Ci sono state alcune denunce internazionali della politica israeliana di revoca della residenza sulla base di “violazione della lealtà”, compreso il mio caso. La Francia ha risposto all’annuncio di Israele che revocherà la mia residenza dichiarando che “dovrei essere in grado di condurre una vita normale a Gerusalemme” insieme a mia moglie e mio figlio.

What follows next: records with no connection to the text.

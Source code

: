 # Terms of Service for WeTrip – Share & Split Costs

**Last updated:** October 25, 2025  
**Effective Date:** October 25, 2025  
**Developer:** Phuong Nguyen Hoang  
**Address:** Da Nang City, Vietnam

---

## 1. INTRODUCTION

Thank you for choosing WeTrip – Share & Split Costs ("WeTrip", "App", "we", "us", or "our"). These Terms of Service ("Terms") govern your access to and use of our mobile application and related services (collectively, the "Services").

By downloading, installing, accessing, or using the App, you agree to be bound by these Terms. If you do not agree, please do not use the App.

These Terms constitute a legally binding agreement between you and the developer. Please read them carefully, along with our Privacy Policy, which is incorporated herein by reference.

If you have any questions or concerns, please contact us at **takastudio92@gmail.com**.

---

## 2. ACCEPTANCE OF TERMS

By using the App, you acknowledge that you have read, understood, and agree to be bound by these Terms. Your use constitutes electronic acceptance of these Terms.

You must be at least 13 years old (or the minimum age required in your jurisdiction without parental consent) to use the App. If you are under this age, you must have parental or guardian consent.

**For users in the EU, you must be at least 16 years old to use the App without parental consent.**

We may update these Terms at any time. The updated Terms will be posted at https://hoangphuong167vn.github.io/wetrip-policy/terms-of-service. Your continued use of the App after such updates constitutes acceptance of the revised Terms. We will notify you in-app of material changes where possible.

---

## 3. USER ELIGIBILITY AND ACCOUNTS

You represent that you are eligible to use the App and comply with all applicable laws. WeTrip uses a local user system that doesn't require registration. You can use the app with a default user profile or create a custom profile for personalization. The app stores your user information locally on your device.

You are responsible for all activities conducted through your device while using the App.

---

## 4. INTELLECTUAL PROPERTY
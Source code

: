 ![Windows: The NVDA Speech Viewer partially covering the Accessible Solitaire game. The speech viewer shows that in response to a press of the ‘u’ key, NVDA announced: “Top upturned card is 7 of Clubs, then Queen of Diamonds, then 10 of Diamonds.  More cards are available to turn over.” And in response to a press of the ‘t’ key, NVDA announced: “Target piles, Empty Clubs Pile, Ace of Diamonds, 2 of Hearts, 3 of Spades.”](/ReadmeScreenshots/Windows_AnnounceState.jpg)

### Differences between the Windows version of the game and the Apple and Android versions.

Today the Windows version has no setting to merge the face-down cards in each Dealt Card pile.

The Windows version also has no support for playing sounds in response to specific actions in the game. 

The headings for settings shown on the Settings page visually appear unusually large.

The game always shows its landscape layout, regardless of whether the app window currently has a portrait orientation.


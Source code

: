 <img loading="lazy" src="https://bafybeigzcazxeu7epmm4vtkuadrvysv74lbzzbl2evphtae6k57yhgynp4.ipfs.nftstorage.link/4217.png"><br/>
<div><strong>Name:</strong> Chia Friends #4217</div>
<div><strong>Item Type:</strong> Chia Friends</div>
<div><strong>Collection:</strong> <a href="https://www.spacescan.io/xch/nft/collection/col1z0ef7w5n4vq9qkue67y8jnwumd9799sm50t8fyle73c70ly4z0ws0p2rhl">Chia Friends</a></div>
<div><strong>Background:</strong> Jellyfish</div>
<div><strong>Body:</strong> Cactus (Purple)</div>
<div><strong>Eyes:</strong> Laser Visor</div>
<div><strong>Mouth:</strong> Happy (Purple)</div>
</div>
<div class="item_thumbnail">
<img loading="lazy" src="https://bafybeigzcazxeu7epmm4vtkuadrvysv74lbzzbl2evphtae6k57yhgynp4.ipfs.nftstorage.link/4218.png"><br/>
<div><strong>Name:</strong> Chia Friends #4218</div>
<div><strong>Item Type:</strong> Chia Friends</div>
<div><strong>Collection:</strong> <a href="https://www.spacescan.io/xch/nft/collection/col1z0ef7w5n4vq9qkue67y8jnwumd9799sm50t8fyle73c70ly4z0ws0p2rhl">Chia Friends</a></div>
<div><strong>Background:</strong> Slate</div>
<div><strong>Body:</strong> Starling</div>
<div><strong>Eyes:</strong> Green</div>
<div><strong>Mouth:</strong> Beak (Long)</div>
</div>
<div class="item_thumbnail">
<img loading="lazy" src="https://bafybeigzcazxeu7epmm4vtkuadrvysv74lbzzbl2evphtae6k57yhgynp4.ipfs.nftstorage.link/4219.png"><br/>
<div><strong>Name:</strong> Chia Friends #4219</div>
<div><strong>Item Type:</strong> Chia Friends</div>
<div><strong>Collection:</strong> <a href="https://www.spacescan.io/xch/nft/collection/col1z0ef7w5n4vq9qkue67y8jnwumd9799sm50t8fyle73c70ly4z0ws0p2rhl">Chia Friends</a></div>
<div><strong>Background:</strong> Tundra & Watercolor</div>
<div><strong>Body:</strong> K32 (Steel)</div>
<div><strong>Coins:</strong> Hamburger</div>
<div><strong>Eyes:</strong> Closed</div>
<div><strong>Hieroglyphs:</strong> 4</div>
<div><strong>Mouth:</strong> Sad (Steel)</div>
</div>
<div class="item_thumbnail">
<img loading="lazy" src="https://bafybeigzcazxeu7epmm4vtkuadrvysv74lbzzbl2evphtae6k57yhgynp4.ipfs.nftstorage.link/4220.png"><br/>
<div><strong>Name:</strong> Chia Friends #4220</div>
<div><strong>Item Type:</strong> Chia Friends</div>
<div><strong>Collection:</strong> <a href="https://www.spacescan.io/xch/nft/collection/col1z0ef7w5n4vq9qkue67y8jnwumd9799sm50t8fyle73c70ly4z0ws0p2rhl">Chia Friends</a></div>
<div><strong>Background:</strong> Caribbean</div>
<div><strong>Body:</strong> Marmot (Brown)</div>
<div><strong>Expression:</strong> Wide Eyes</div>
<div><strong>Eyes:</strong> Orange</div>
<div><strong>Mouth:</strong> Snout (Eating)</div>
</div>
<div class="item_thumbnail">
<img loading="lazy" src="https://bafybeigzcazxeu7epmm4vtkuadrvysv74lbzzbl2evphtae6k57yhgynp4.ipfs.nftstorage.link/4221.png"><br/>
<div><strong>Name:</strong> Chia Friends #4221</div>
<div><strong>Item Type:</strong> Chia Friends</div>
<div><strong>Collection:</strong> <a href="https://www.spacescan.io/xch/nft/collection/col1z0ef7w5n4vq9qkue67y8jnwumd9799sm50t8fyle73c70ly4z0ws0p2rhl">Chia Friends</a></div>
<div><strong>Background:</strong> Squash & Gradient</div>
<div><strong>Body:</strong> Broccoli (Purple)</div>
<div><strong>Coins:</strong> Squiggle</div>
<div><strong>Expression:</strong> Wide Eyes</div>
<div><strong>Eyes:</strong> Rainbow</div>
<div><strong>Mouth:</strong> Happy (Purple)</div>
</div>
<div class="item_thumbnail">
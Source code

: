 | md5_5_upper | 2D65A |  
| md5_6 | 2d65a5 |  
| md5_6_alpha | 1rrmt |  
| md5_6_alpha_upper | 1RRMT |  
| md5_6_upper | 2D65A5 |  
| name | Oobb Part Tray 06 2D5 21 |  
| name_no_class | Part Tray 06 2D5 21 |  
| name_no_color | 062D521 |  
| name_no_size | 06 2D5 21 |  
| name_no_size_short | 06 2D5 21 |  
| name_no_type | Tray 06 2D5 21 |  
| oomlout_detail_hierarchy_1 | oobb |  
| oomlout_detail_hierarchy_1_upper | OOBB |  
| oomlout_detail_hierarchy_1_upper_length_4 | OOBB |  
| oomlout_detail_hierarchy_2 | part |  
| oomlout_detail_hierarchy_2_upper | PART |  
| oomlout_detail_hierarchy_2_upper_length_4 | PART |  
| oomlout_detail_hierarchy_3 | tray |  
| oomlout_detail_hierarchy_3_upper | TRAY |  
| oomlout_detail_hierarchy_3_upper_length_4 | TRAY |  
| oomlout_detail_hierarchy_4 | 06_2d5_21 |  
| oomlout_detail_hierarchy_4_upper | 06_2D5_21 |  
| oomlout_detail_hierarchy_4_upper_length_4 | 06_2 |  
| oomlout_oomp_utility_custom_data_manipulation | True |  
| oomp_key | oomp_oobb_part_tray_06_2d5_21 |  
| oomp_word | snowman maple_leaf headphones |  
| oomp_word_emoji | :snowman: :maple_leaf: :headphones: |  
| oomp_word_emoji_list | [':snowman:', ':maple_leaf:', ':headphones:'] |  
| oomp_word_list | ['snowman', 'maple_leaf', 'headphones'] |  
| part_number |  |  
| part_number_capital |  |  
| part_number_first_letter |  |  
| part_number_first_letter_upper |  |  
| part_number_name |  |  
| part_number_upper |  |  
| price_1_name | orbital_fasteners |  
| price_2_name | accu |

Israele ha già revocato in modo punitivo i diritti di soggiorno a più di 13 palestinesi di Gerusalemme; questi includono tre membri eletti del Consiglio legislativo palestinese e l’ex ministro degli Affari di Gerusalemme dell’Autorità palestinese. L’elenco continuerà a crescere a meno che la condanna internazionale non sia accompagnata da azioni concrete di fronte alle continue violazioni israeliane dei diritti dei palestinesi.

Gerusalemme è la mia casa. Elsa e io avevamo sperato di stabilire una vita insieme qui, come una famiglia, e questo ci viene negato. Qualunque cosa decida il ministro degli Interni israeliano, io e la mia famiglia resteremo impegnati a perseguire la giustizia e a costruire una vita familiare con dignità e pace in Palestina.

Salah Hammouri è un avvocato del gruppo per i diritti umani Addameer ed è attualmente iscritto a un corso di laurea magistrale sui diritti umani presso l’Università Al-Quds.

(Nella foto: Salah Hammouri ed Elsa Lefort a Lifta, un villaggio palestinese vicino a Gerusalemme che è stato spopolato dalle forze sioniste nel 1948. Fotografia per gentile concessione di Salah Hammouri).